Performance profiling in .NET

Question

I wrote a class which uses Stopwatch to profile methods and for/foreach loops. With for and foreach loops it tests a standard loop against a Parallel.For or Parallel.ForEach implementation.

You would write performance tests like so:

Method:

PerformanceResult result = Profiler.Execute(() => { FooBar(); });

For loop:

SerialParallelPerformanceResult result = Profiler.For(0, 100, x => { FooBar(x); });

ForEach loop:

SerialParallelPerformanceResult result = Profiler.ForEach(list, item => { FooBar(item); });

Whenever I run the tests (one of .Execute, .For or .ForEach) I put them in a loop so I can see how the performance changes over time.

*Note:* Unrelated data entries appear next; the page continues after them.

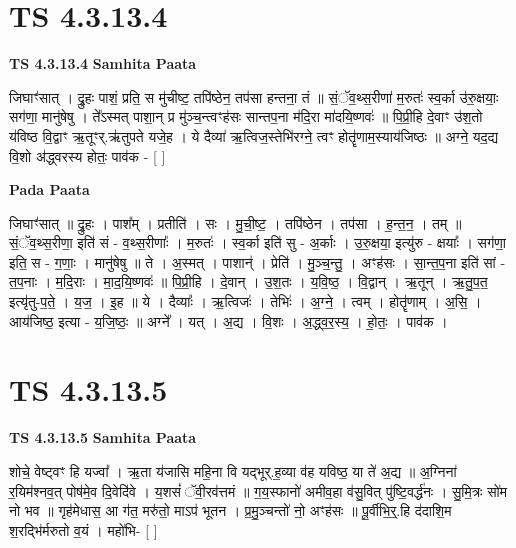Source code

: \documentclass[17pt]{extarticle}
\begin{document}

\section{ TS 4.3.13.4 }

\textbf{TS 4.3.13.4 } \newline
\textbf{Samhita Paata} \newline

जिघाꣳ॑सात् । द्रु॒हः पाशं॒ प्रति॒ स मु॑चीष्ट॒ तपि॑ष्ठेन॒ तप॑सा हन्तना॒ तं ॥ सं॒ॅव॒थ्स॒रीणा॑ म॒रुतः॑ स्व॒र्का उ॑रु॒क्षयाः॒ सग॑णा॒ मानु॑षेषु । ते᳚ऽस्मत् पाशा॒न् प्र मु॑ञ्च॒न्त्वꣳह॑सः सान्तप॒ना म॑दि॒रा मा॑दयि॒ष्णवः॑ ॥ पि॒प्री॒हि दे॒वाꣳ उ॑श॒तो य॑विष्ठ वि॒द्वाꣳ ऋ॒तूꣳर्.ऋ॑तुपते यजे॒ह । ये दैव्या॑ ऋ॒त्विज॒स्तेभि॑रग्ने॒ त्वꣳ होतॄ॑णाम॒स्याय॑जिष्ठः ॥ अग्ने॒ यद॒द्य वि॒शो अ॑द्ध्वरस्य होतः॒ पाव॑क - [  ] \newline

\textbf{Pada Paata} \newline

जिघाꣳ॑सात् ॥ द्रु॒हः । पाश᳚म् । प्रतीति॑ । सः । मु॒ची॒ष्ट॒ । तपि॑ष्ठेन । तप॑सा । ह॒न्त॒न॒ । तम् ॥ सं॒ॅव॒थ्स॒रीणा॒ इति॑ सं - व॒थ्स॒रीणाः᳚ । म॒रुतः॑ । स्व॒र्का इति॑ सु - अ॒र्काः । उ॒रु॒क्षया॒ इत्यु॑रु - क्षयाः᳚ । सग॑णा॒ इति॒ स - ग॒णाः॒ । मानु॑षेषु ॥ ते । अ॒स्मत् । पाशान्॑ । प्रेति॑ । मु॒ञ्च॒न्तु॒ । अꣳह॑सः । सा॒न्त॒प॒ना इति॑ सां - त॒प॒नाः । म॒दि॒राः । मा॒द॒यि॒ष्णवः॑ ॥ पि॒प्री॒हि । दे॒वान् । उ॒श॒तः । य॒वि॒ष्ठ॒ । वि॒द्वान् । ऋ॒तून् । ऋ॒तु॒प॒त॒ इत्यृ॑तु-प॒ते॒ । य॒ज॒ । इ॒ह ॥ ये । दैव्याः᳚ । ऋ॒त्विजः॑ । तेभिः॑ । अ॒ग्ने॒ । त्वम् । होतॄ॑णाम् । अ॒सि॒ । आय॑जिष्ठ॒ इत्या - य॒जि॒ष्ठः॒ ॥ अग्ने᳚ । यत् । अ॒द्य । वि॒शः । अ॒द्ध्व॒र॒स्य॒ । हो॒तः॒ । पाव॑क ।  \newline





\section{ TS 4.3.13.5 }

\textbf{TS 4.3.13.5 } \newline
\textbf{Samhita Paata} \newline

शोचे॒ वेष्ट्वꣳ हि यज्वा᳚ । ऋ॒ता य॑जासि महि॒ना वि यद्भूर्.ह॒व्या व॑ह यविष्ठ॒ या ते॑ अ॒द्य ॥ अ॒ग्निना॑ र॒यिम॑श्नव॒त् पोष॑मे॒व दि॒वेदि॑वे । य॒शसं॑ ॅवी॒रव॑त्तमं ॥ ग॒य॒स्फानो॑ अमीव॒हा व॑सु॒वित् पु॑ष्टि॒वर्द्ध॑नः । सु॒मि॒त्रः सो॑म नो भव ॥ गृह॑मेधास॒ आ ग॑त॒ मरु॑तो॒ माऽप॑ भूतन । प्र॒मु॒ञ्चन्तो॑ नो॒ अꣳह॑सः ॥ पू॒र्वीभि॒र्॒.हि द॑दाशि॒म श॒रद्भि॑र्मरुतो व॒यं । महो॑भि- [  ] \newline
\end{document}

Example of performance might be:

Method execution 1 = 200ms
Method execution 2 = 12ms
Method execution 3 = 0ms

For execution 1 = 300ms (Serial), 100ms (Parallel)
For execution 2 = 20ms (Serial), 75ms (Parallel)
For execution 3 = 2ms (Serial), 50ms (Parallel)

ForEach execution 1 = 350ms (Serial), 300ms (Parallel)
ForEach execution 2 = 24ms (Serial), 89ms (Parallel)
ForEach execution 3 = 1ms (Serial), 21ms (Parallel)

My questions are:

Why does performance change over time, what is .NET doing in the background to facilitate this?
How/why is a serial operation faster than a parallel one? I have made sure that I make the operations complex to see the difference properly...in most cases serial operations seem faster!?

NOTE: For parallel processing I am testing on an 8 core machine.

Wrong method to measuer timing, and using a micro benchmark which has no real world benefit. Things like that. There is a little art of making a benchmark that actually prooves anything. — TomTom, Sep 27 '12 at 20:02
Ignore the first run, the code is getting JITted. I suspect the slowness of the second run is somehow related to this but I don't know. — Loren Pechtel, Sep 27 '12 at 20:05
In addition to what Loren said, it's possible that the time to execute the work is so small, that all you are measuring is the overhead of what surrounds that work. Also, be aware that Stopwatch measures clock time, not cpu time, so it is affected by other things running during your timing tests. — hatchet - done with SOverflow, Sep 27 '12 at 20:11
@hatchet, the reason I used a Stopwatch was in relation to a previous question I asked, and got this answer: http://stackoverflow.com/a/12618494/1033686. But if you say I need to measure CPU time, does .NET have anything to facilitate this? — Matthew Layton, Sep 27 '12 at 20:23
This question isn't really specific enough to be answered, so I have voted to close as "not constructive". — John Saunders, Sep 27 '12 at 20:27
@activwerx - Stopwatch is ok for doing casual timings and exploration, but you need to do several runs to average out noise, and discard outliers, and not have other things running at the same time that are heavy cpu consumers. You also need to time a substantial enough amount of work that noise and overhead are not more significant than what you are intending to measure. You also should realize the difference between clock time and cpu time, and the implications when comparing single thread execution to parallel. — hatchet - done with SOverflow, Sep 27 '12 at 20:31
There is no guarantee that serial will be faster than parallel. Even the documentation warns to not to assume so. If two teams play each other 5 days in a row do you expect the same team to win every time and for the score to be the same. Computer is doing other stuff. Cache is moving around. — paparazzo, Sep 27 '12 at 20:33
I did some simple tests on my own and found no difference over time. Can you share your code? Ì'll put mine in an answer as it doesn't fit here. — jbarrameda, Jan 27 '15 at 19:02

score 4 · Accepted Answer · answered Sep 28 '12 at 09:36

After some more exploration into performance profiling, I have discovered that using a Stopwatch is not an accurate way to measure the performance of a particular task

(Thanks hatchet and Loren for your comments on this!)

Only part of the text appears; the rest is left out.